▸ **Dataset content**
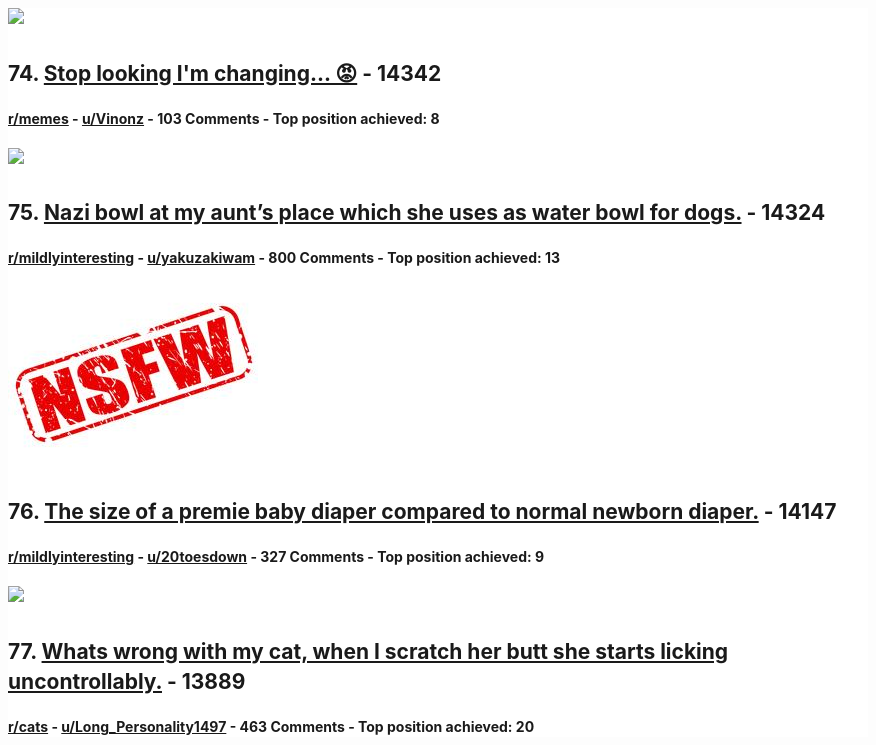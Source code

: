 <a href="https://ew.com/movies/2019/07/29/jim-carrey-celebration-1994/"><img src="https://external-preview.redd.it/4jyJQw7JyCjZxFmYrJWq0q5lTXhXSi68HKxaPQ-BiH8.jpeg?width=140&amp;height=93&amp;crop=140:93,smart&amp;auto=webp&amp;s=41b5edca376fc117116b31872d95d05933156d5f"></img></a>

## 74. [Stop looking I'm changing... 😡](http://reddit.com/r/memes/comments/1lxygqr/stop_looking_im_changing/) - 14342
#### [r/memes](http://reddit.com/r/memes) - [u/Vinonz](http://reddit.com/u/Vinonz) - 103 Comments - Top position achieved: 8

<a href="https://v.redd.it/u6psn543lfcf1"><img src="https://external-preview.redd.it/bTg2Zmx2NTNsZmNmMZK6k30R2G39tBeNmOXB_ndeOpNxc38ekHaVWbiw6Ekn.png?width=140&amp;height=140&amp;crop=140:140,smart&amp;format=jpg&amp;v=enabled&amp;lthumb=true&amp;s=a6d5e207272ab378b694deb9b643a5cdc0462921"></img></a>

## 75. [Nazi bowl at my aunt’s place which she uses as water bowl for dogs.](http://reddit.com/r/mildlyinteresting/comments/1lya7f4/nazi_bowl_at_my_aunts_place_which_she_uses_as/) - 14324
#### [r/mildlyinteresting](http://reddit.com/r/mildlyinteresting) - [u/yakuzakiwam](http://reddit.com/u/yakuzakiwam) - 800 Comments - Top position achieved: 13

<a href="https://i.redd.it/s7ko5s526icf1.jpeg"><img src="https://github.com/mgerb/top-of-reddit/raw/master/nsfw.jpg"></img></a>

## 76. [The size of a premie baby diaper compared to normal newborn diaper.](http://reddit.com/r/mildlyinteresting/comments/1lxrmgx/the_size_of_a_premie_baby_diaper_compared_to/) - 14147
#### [r/mildlyinteresting](http://reddit.com/r/mildlyinteresting) - [u/20toesdown](http://reddit.com/u/20toesdown) - 327 Comments - Top position achieved: 9

<a href="https://i.redd.it/oj5waeavfdcf1.jpeg"><img src="https://b.thumbs.redditmedia.com/ztDsUZztDsX3NwJmuaP-SlLnjRS6rWco46c_t6mvUZY.jpg"></img></a>

## 77. [Whats wrong with my cat, when I scratch her butt she starts licking uncontrollably.](http://reddit.com/r/cats/comments/1lxztyw/whats_wrong_with_my_cat_when_i_scratch_her_butt/) - 13889
#### [r/cats](http://reddit.com/r/cats) - [u/Long_Personality1497](http://reddit.com/u/Long_Personality1497) - 463 Comments - Top position achieved: 20

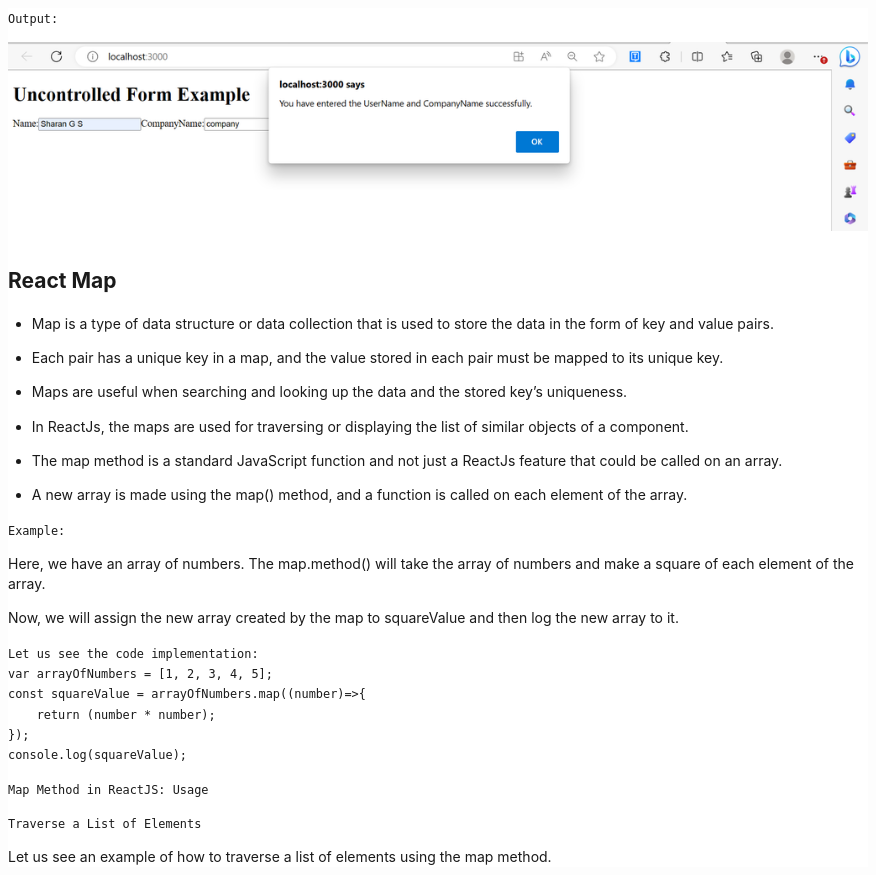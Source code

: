 `Output:`

![Form](images/formm.png)

## React Map

* Map is a type of data structure or data collection that is used to store the data in the form of key and value pairs. 

* Each pair has a unique key in a map, and the value stored in each pair must be mapped to its unique key.

* Maps are useful when searching and looking up the data and the stored key’s uniqueness.

* In ReactJs, the maps are used for traversing or displaying the list of similar objects of a component. 

* The map method is a standard JavaScript function and not just a ReactJs feature that could be called on an array. 

* A new array is made using the map() method, and a function is called on each element of the array.


`Example:`


Here, we have an array of numbers. The map.method() will take the array of numbers and make a square of each element of the array.

Now, we will assign the new array created by the map to squareValue and then log the new array to it.

```
Let us see the code implementation:
var arrayOfNumbers = [1, 2, 3, 4, 5];  
const squareValue = arrayOfNumbers.map((number)=>{  
    return (number * number);  
});  
console.log(squareValue);

```

`Map Method in ReactJS: Usage`

`Traverse a List of Elements`

Let us see an example of how to traverse a list of elements using the map method.
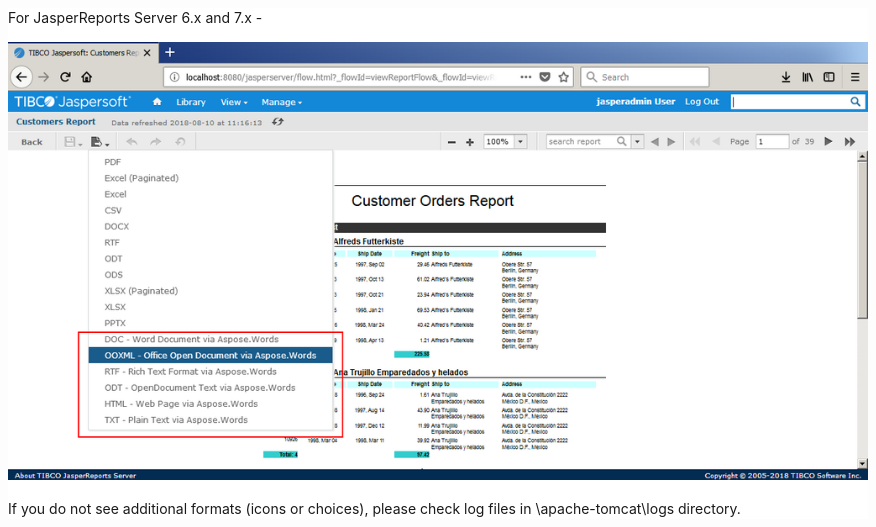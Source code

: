 For JasperReports Server 6.x and 7.x -

![todo:image_alt_text](installation_3.png)

If you do not see additional formats (icons or choices), please check log files in **<InstallDir>**\apache-tomcat\logs directory.
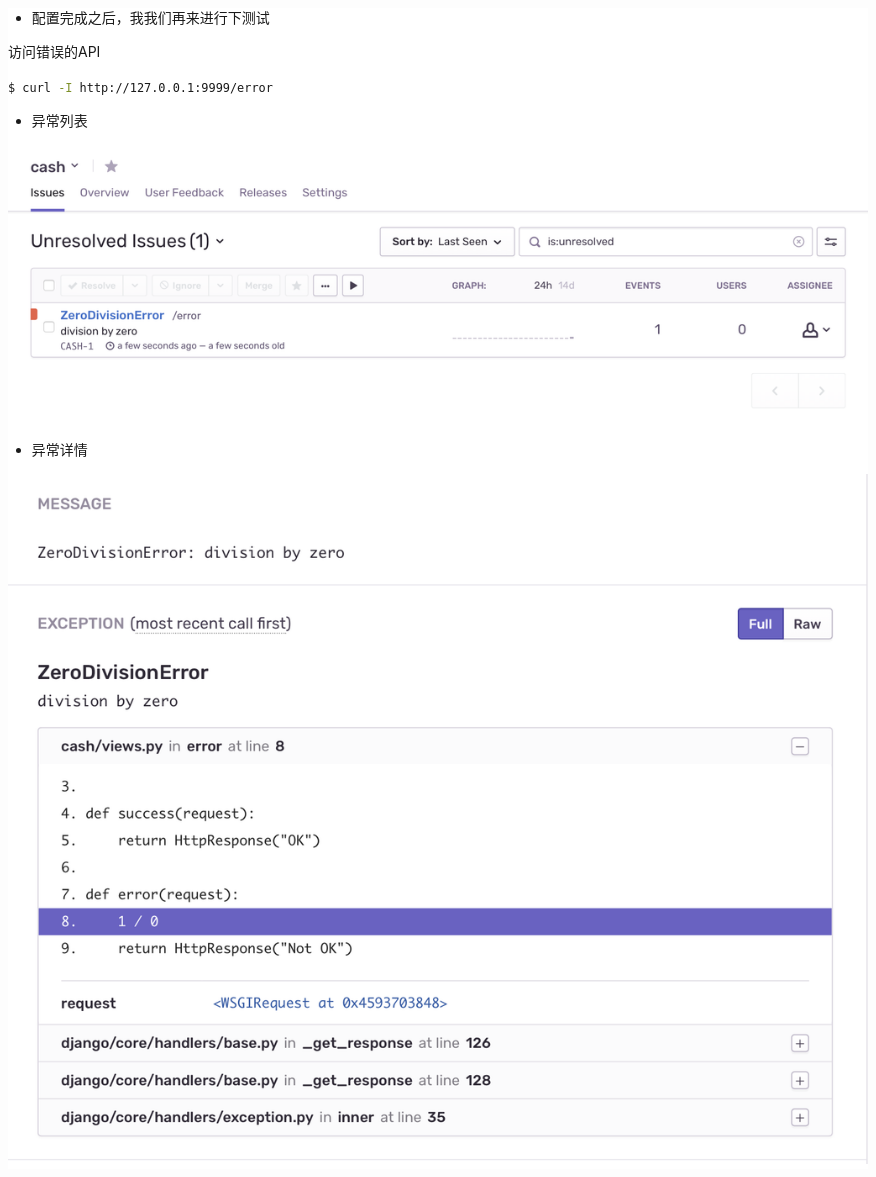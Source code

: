 - 配置完成之后，我我们再来进行下测试

访问错误的API

```bash
$ curl -I http://127.0.0.1:9999/error
```

- 异常列表

![15318152560393028](/images/2018/07/15318152560393028.png)

- 异常详情

![15318152873324091](/images/2018/07/15318152873324091.png)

▸ **Exercise description**
Once the pictures are removed, print all the remaining data exactly as it stands.

▸ **Worked solution**
Source code

: <a href="https://ew.com/movies/2019/07/29/jim-carrey-celebration-1994/"><img src="https://external-preview.redd.it/4jyJQw7JyCjZxFmYrJWq0q5lTXhXSi68HKxaPQ-BiH8.jpeg?width=140&amp;height=93&amp;crop=140:93,smart&amp;auto=webp&amp;s=41b5edca376fc117116b31872d95d05933156d5f"></img></a>

## 74. [Stop looking I'm changing... 😡](http://reddit.com/r/memes/comments/1lxygqr/stop_looking_im_changing/) - 14342
#### [r/memes](http://reddit.com/r/memes) - [u/Vinonz](http://reddit.com/u/Vinonz) - 103 Comments - Top position achieved: 8

<a href="https://v.redd.it/u6psn543lfcf1"><img src="https://external-preview.redd.it/bTg2Zmx2NTNsZmNmMZK6k30R2G39tBeNmOXB_ndeOpNxc38ekHaVWbiw6Ekn.png?width=140&amp;height=140&amp;crop=140:140,smart&amp;format=jpg&amp;v=enabled&amp;lthumb=true&amp;s=a6d5e207272ab378b694deb9b643a5cdc0462921"></img></a>

## 75. [Nazi bowl at my aunt’s place which she uses as water bowl for dogs.](http://reddit.com/r/mildlyinteresting/comments/1lya7f4/nazi_bowl_at_my_aunts_place_which_she_uses_as/) - 14324
#### [r/mildlyinteresting](http://reddit.com/r/mildlyinteresting) - [u/yakuzakiwam](http://reddit.com/u/yakuzakiwam) - 800 Comments - Top position achieved: 13

<a href="https://i.redd.it/s7ko5s526icf1.jpeg"><img src="https://github.com/mgerb/top-of-reddit/raw/master/nsfw.jpg"></img></a>

## 76. [The size of a premie baby diaper compared to normal newborn diaper.](http://reddit.com/r/mildlyinteresting/comments/1lxrmgx/the_size_of_a_premie_baby_diaper_compared_to/) - 14147
#### [r/mildlyinteresting](http://reddit.com/r/mildlyinteresting) - [u/20toesdown](http://reddit.com/u/20toesdown) - 327 Comments - Top position achieved: 9

<a href="https://i.redd.it/oj5waeavfdcf1.jpeg"><img src="https://b.thumbs.redditmedia.com/ztDsUZztDsX3NwJmuaP-SlLnjRS6rWco46c_t6mvUZY.jpg"></img></a>

## 77. [Whats wrong with my cat, when I scratch her butt she starts licking uncontrollably.](http://reddit.com/r/cats/comments/1lxztyw/whats_wrong_with_my_cat_when_i_scratch_her_butt/) - 13889
#### [r/cats](http://reddit.com/r/cats) - [u/Long_Personality1497](http://reddit.com/u/Long_Personality1497) - 463 Comments - Top position achieved: 20

Source code

: `Output:`

![Form](images/formm.png)

## React Map

* Map is a type of data structure or data collection that is used to store the data in the form of key and value pairs. 

* Each pair has a unique key in a map, and the value stored in each pair must be mapped to its unique key.

* Maps are useful when searching and looking up the data and the stored key’s uniqueness.

* In ReactJs, the maps are used for traversing or displaying the list of similar objects of a component. 

* The map method is a standard JavaScript function and not just a ReactJs feature that could be called on an array. 

* A new array is made using the map() method, and a function is called on each element of the array.


`Example:`


Here, we have an array of numbers. The map.method() will take the array of numbers and make a square of each element of the array.

Now, we will assign the new array created by the map to squareValue and then log the new array to it.

```
Let us see the code implementation:
var arrayOfNumbers = [1, 2, 3, 4, 5];  
const squareValue = arrayOfNumbers.map((number)=>{  
    return (number * number);  
});  
console.log(squareValue);

```

`Map Method in ReactJS: Usage`

`Traverse a List of Elements`

Let us see an example of how to traverse a list of elements using the map method.
Source code

: For JasperReports Server 6.x and 7.x -

![todo:image_alt_text](installation_3.png)

If you do not see additional formats (icons or choices), please check log files in **<InstallDir>**\apache-tomcat\logs directory.
Source code

: - 配置完成之后，我我们再来进行下测试

访问错误的API

```bash
$ curl -I http://127.0.0.1:9999/error
```

- 异常列表

![15318152560393028](/images/2018/07/15318152560393028.png)

- 异常详情

![15318152873324091](/images/2018/07/15318152873324091.png)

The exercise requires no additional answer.